Anyway, we get here to this guy’s property and it’s like a hotel in the middle of nowhere. I mean, it’s not some ritzy hotel, mind you, but it’s kind of bed-n-breakfast-style. It’s quaint, and it’s simple, and it’s cozy, and best of all: IT’S WARM! Like, as in, they have heaters for basically each room that I can control myself. I can change the temperature any time I want. I love it. It’s seriously luxurious this temperature issue.

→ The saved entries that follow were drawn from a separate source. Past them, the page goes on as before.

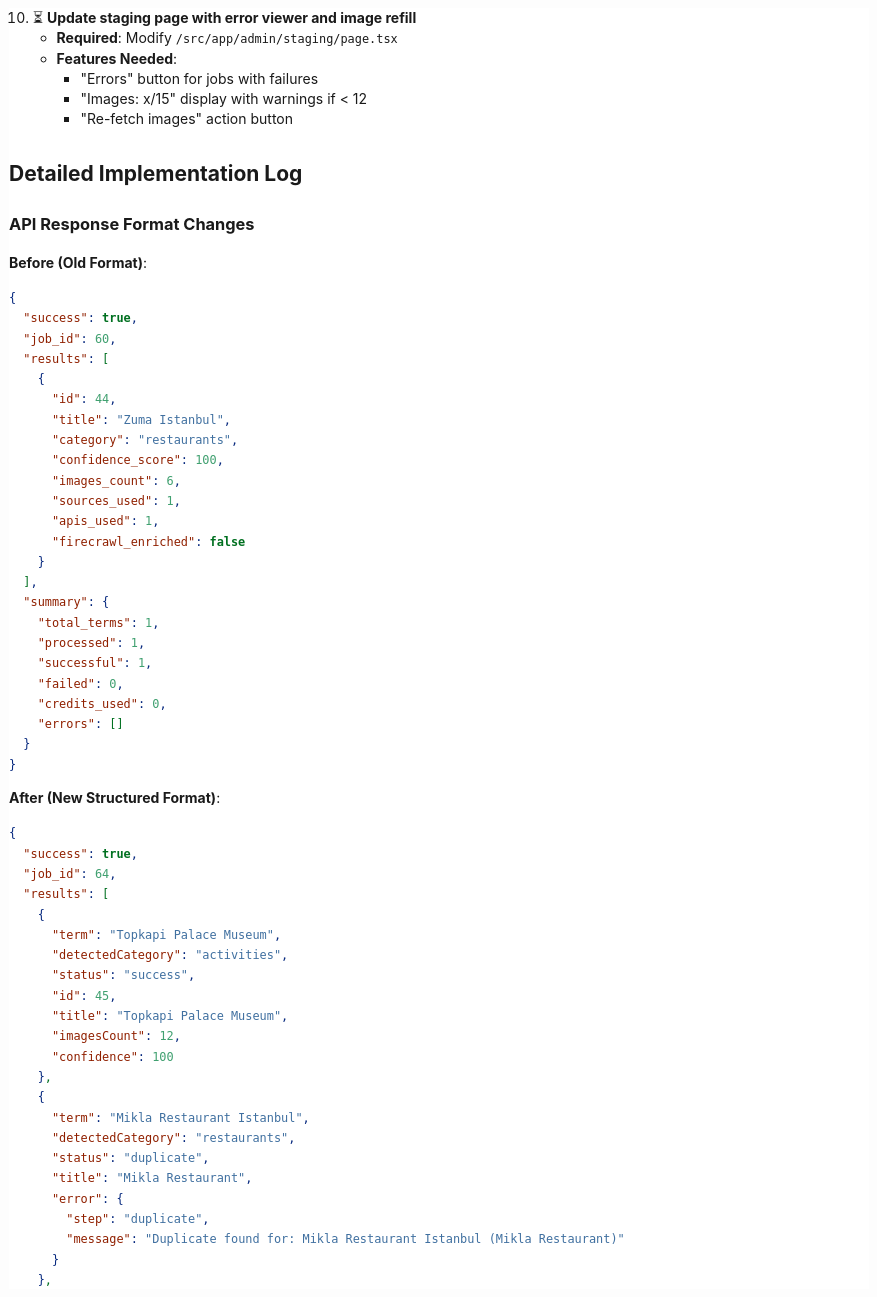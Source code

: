 10. ⏳ **Update staging page with error viewer and image refill**
    - **Required**: Modify `/src/app/admin/staging/page.tsx`
    - **Features Needed**:
      - "Errors" button for jobs with failures
      - "Images: x/15" display with warnings if < 12
      - "Re-fetch images" action button

## Detailed Implementation Log

### API Response Format Changes

**Before (Old Format)**:
```json
{
  "success": true,
  "job_id": 60,
  "results": [
    {
      "id": 44,
      "title": "Zuma Istanbul",
      "category": "restaurants",
      "confidence_score": 100,
      "images_count": 6,
      "sources_used": 1,
      "apis_used": 1,
      "firecrawl_enriched": false
    }
  ],
  "summary": {
    "total_terms": 1,
    "processed": 1,
    "successful": 1,
    "failed": 0,
    "credits_used": 0,
    "errors": []
  }
}
```

**After (New Structured Format)**:
```json
{
  "success": true,
  "job_id": 64,
  "results": [
    {
      "term": "Topkapi Palace Museum",
      "detectedCategory": "activities",
      "status": "success",
      "id": 45,
      "title": "Topkapi Palace Museum",
      "imagesCount": 12,
      "confidence": 100
    },
    {
      "term": "Mikla Restaurant Istanbul",
      "detectedCategory": "restaurants",
      "status": "duplicate",
      "title": "Mikla Restaurant",
      "error": {
        "step": "duplicate",
        "message": "Duplicate found for: Mikla Restaurant Istanbul (Mikla Restaurant)"
      }
    },
```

In case you haven’t heard, it’s pretty cold in Iceland. This past week, it’s fluctuated between 5-12 degrees Celsius. Ah! Yea! I just remembered I have a converter on my laptop! As I’m sure you’re all well aware, America is dumb and is the ONLY country that uses miles, inches, Fahrenheit, feet, pounds, gallons, etc. etc. So I have been slowly learning the metric system this week! All the other people here are European or Asian, so they all talk about things in kilos and milliliters and meters and centimeters and Celsius, so I have gotten to not only “master” (lol) converting dollars into Pounds Sterling…and Euros…AND Kronurs, but also “master” (lol) the metric system to be able to keep up with them all. So anyway, that was a tangent…I went and calculated in my converter and that means the temperature here has been fluctuating between approximately 40 and 55 degrees Fahrenheit – and that is during the daytime. So I am VERY appreciative that we are housed inside and have the ability to heat ourselves. We keep a “diary” each night with just quick snippets of what the day was like, and ours is written in the same book as the previous workcamps’ this year, so we’ve been able to read what their camps were like, and the one right before us didn’t have a shower OR electricity! So yes, I am VERY appreciative.
The work we are doing:
- Building a stone path from the campground’s bathrooms to the river in the middle of the campground area – approximately 100 meters long.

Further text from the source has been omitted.